### Work instructions:
What is the number of lines in the entries that include the word "good"? Respond with the number only.

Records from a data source
--

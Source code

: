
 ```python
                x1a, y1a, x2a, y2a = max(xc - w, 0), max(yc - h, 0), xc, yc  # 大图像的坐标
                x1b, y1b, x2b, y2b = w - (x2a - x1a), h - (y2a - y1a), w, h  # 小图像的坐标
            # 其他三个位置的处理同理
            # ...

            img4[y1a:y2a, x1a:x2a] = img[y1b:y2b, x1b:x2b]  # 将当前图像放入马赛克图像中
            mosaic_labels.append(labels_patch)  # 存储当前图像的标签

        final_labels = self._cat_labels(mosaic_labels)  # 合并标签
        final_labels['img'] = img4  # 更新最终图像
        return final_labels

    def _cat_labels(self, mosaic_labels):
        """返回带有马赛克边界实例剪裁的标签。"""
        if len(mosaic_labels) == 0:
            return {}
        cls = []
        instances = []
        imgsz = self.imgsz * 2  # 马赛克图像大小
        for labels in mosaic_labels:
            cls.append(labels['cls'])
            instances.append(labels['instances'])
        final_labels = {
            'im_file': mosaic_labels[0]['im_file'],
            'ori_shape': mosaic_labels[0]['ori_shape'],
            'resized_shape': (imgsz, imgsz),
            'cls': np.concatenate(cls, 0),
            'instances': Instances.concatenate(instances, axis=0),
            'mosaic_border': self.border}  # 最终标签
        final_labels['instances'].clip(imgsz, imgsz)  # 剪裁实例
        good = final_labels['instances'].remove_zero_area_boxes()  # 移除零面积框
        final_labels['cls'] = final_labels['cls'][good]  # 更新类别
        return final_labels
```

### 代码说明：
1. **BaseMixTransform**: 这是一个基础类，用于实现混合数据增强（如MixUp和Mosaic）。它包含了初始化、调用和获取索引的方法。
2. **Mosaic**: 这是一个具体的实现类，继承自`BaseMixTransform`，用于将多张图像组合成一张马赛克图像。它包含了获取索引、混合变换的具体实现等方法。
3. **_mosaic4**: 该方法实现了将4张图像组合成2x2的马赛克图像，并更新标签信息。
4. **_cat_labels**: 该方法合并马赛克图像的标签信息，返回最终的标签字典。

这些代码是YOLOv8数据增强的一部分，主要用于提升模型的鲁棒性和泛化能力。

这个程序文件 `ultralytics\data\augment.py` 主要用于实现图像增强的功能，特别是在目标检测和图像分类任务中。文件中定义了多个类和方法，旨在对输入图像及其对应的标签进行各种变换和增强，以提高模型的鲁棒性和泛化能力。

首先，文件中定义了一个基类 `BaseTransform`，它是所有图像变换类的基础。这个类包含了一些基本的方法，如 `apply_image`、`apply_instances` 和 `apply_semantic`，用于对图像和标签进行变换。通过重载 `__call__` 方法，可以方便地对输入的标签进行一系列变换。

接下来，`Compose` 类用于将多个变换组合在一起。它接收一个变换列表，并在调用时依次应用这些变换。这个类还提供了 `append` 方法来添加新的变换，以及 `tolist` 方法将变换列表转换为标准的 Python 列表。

--

### Exercise output:
2